The Pittsburgh Press (September 14, 1940)
CZECHS SOLD BY ROOSEVELT, WILLKIE SAYS
President Telephones Hitler and Mussolini, He Charges in Talk
Aboard Willkie Train En Route to Kansas City, Sept. 14 –
Republican presidential candidate Wendell Willkie charged President Roosevelt today with having telephoned Hitler and Mussolini to “sell Czechoslovakia down the river at Munich.”
Addressing several thousand persons who crowded around the observation platform of his special train at Joliet, Ill., Mr. Willkie asserted that Mr. Roosevelt “promoted the Munich pact.”
He did not elaborate beyond saying that the President’s telephone calls to Adolf Hitler of Germany and Benito Mussolini of Italy in 1938 had helped “sell out” the Czechs.
Chicago, Sept. 14 –
Wendell Willkie started his Western presidential campaign tour today with a final blast against the Chicago Kelly-Nash Democratic political organization and a threat to send income tax evaders to prison.
After his six-speech whirl before an estimated million Chicagoans yesterday, the Republican candidate had one more speech left when he got to the railroad station to board his special campaign train.

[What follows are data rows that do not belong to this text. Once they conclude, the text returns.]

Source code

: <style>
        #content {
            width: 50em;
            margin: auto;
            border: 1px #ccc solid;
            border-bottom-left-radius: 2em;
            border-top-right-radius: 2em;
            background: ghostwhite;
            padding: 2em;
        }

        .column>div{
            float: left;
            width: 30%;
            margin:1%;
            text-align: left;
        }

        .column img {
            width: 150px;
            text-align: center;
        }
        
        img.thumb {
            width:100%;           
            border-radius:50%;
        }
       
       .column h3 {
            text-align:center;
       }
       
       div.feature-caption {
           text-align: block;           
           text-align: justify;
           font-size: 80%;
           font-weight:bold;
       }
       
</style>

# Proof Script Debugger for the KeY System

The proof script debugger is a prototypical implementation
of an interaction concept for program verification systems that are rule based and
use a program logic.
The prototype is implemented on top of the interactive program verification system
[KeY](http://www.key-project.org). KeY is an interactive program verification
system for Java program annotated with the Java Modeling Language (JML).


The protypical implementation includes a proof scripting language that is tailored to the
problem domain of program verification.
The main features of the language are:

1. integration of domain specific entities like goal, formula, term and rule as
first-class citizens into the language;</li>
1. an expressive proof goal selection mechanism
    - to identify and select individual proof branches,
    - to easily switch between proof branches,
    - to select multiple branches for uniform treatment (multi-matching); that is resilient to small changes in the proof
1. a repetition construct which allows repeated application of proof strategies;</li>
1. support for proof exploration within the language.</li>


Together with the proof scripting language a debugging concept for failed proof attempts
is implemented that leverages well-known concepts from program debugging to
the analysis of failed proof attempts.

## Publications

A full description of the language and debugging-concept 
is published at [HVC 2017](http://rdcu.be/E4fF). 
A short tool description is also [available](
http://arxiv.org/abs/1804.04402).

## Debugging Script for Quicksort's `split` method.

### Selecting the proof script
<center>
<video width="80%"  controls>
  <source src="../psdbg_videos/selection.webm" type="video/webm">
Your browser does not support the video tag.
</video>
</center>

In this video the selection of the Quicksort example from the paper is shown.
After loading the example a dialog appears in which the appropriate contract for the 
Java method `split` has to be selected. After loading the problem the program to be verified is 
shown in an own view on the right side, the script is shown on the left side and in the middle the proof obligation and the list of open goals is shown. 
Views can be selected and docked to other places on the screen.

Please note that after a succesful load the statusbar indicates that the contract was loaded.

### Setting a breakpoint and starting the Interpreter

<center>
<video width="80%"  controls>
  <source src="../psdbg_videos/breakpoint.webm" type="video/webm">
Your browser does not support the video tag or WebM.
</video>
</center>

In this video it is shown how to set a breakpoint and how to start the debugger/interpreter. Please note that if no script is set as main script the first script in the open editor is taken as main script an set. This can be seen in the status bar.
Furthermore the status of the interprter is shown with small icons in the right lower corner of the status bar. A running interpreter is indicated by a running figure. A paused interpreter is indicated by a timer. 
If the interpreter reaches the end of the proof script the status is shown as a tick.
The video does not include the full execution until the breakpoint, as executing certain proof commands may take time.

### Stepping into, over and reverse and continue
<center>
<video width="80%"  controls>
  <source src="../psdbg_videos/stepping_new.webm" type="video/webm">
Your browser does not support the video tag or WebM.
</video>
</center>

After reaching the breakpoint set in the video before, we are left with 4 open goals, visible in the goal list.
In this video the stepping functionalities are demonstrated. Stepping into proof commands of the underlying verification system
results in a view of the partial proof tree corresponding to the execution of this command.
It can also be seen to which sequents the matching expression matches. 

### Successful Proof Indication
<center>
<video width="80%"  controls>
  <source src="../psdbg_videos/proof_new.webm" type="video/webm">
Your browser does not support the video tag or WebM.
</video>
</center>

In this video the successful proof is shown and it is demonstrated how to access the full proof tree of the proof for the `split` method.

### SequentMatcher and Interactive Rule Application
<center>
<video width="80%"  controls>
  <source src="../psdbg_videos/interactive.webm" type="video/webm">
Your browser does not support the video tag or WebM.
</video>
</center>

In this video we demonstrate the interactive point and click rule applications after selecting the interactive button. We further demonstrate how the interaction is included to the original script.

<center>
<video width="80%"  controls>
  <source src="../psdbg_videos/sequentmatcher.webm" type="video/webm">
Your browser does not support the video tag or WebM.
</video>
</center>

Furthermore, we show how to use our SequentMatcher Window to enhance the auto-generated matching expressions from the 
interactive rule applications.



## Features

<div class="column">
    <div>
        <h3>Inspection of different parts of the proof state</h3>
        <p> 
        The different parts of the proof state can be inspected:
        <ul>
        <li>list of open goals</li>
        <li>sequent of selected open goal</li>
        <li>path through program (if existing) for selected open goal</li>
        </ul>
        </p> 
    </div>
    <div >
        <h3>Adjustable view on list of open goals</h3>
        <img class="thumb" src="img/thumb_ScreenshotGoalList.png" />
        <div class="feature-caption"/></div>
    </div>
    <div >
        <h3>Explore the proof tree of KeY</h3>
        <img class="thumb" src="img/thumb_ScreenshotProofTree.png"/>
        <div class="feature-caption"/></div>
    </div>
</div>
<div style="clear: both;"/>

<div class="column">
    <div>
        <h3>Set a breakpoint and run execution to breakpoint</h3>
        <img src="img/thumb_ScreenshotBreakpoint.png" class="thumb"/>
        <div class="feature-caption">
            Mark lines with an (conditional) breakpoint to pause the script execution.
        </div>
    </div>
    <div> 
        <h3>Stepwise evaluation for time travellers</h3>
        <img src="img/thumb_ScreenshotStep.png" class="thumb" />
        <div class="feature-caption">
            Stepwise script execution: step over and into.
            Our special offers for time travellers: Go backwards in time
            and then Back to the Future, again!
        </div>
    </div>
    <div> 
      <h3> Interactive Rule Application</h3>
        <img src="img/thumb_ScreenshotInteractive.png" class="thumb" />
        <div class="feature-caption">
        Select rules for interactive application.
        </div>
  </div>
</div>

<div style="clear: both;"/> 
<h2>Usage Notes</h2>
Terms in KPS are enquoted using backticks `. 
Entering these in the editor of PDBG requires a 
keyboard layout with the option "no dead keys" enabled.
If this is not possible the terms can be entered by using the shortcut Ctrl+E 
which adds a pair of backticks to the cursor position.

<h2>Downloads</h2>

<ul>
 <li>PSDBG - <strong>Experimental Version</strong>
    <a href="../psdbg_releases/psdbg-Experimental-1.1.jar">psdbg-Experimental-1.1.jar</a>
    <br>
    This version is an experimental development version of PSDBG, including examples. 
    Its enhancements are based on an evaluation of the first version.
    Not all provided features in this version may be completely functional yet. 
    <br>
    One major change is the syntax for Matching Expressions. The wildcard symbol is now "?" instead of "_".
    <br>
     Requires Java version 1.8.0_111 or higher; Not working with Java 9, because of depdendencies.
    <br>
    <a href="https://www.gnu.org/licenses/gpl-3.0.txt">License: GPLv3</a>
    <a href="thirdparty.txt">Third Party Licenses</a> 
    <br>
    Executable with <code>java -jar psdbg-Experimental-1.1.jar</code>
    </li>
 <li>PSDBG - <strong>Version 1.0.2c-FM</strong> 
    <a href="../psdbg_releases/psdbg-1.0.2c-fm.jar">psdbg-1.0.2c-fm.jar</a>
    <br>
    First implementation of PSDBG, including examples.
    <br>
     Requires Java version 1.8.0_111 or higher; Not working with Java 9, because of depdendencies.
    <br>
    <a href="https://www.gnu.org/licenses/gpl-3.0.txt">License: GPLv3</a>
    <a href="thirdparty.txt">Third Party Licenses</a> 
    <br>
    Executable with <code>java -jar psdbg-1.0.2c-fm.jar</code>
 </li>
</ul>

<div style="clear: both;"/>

Addressing nearly 1,000 persons who crowded around the observation platform, Mr. Willkie cracked back at Senator Scott Lucas for making capital of his “to-hell-with-Chicago” quip before electrical workers in suburban Cicero yesterday.
’Watch New Dealers’
Mr. Willkie said:
Watch the New Dealers – Senator Scott Lucas and his gang – try to discount the cheering throngs who greet me. They can well be afraid. Any defenders of the Kelly-Nash machine are in tough shape. When I’m elected, I’ll take Kelly-Nash to the nether regions.

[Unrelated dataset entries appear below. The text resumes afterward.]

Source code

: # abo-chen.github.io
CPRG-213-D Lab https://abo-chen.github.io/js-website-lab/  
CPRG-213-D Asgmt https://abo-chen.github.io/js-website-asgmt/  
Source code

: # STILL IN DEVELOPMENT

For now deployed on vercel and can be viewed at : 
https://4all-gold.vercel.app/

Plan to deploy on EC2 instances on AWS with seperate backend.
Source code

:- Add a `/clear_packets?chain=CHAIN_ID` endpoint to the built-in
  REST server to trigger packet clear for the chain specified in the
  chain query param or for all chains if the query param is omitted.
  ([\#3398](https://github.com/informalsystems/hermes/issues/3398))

People of Chicago: Get rid of them and I’ll help you. There will be no income tax settlements when I’m President. We’ll send them where they ought to go.

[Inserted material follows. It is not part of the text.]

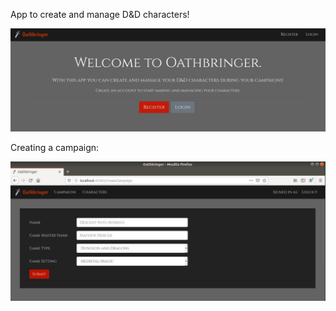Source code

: App to create and manage D&D characters!

![alt text](welcome.jpeg)

Creating a campaign:

![alt text](create-campaign.jpeg)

Thanks from the bottom of my heart and God bless you.
Plans Several Speeches
Rear platform speeches were scheduled for Joliet, Morris, Ottawa and LaSalle, all in Illinois. He was to leave the train at Peoria, Galesburg, Rock Island, Ill. and Davenport, Iowa.
The “to-hell-with-Chicago” incident which drew the sharpest Democratic retort to Mr. Willkie’s Chicago remarks was made before 25,000 Western Electric employees and others at Cicero.
“Here in Chicago–,” Mr. Willkie began. “This is Cicero,” some in the crowd broke in. Mr. Willkie laughed.
All right, we’re in Cicero, to hell with Chicago. We’re outside of Kelly-Nash of Chicago.
Senator Scores Him
Senator Lucas, head of the Midwestern Democratic campaign, said:
His consignment of Chicago to eternal damnation is a revelation of the primary rashness of the Willkie character. It shows his unsoundness, his lack of the balance and of the wisdom which the nation needs in this time of appalling emergency.
Can anyone of the men and women who, three months ago, were prepared to admire Willkie now imagine him as President in the four years when the nation’s very fate may depend upon cooler judgment?..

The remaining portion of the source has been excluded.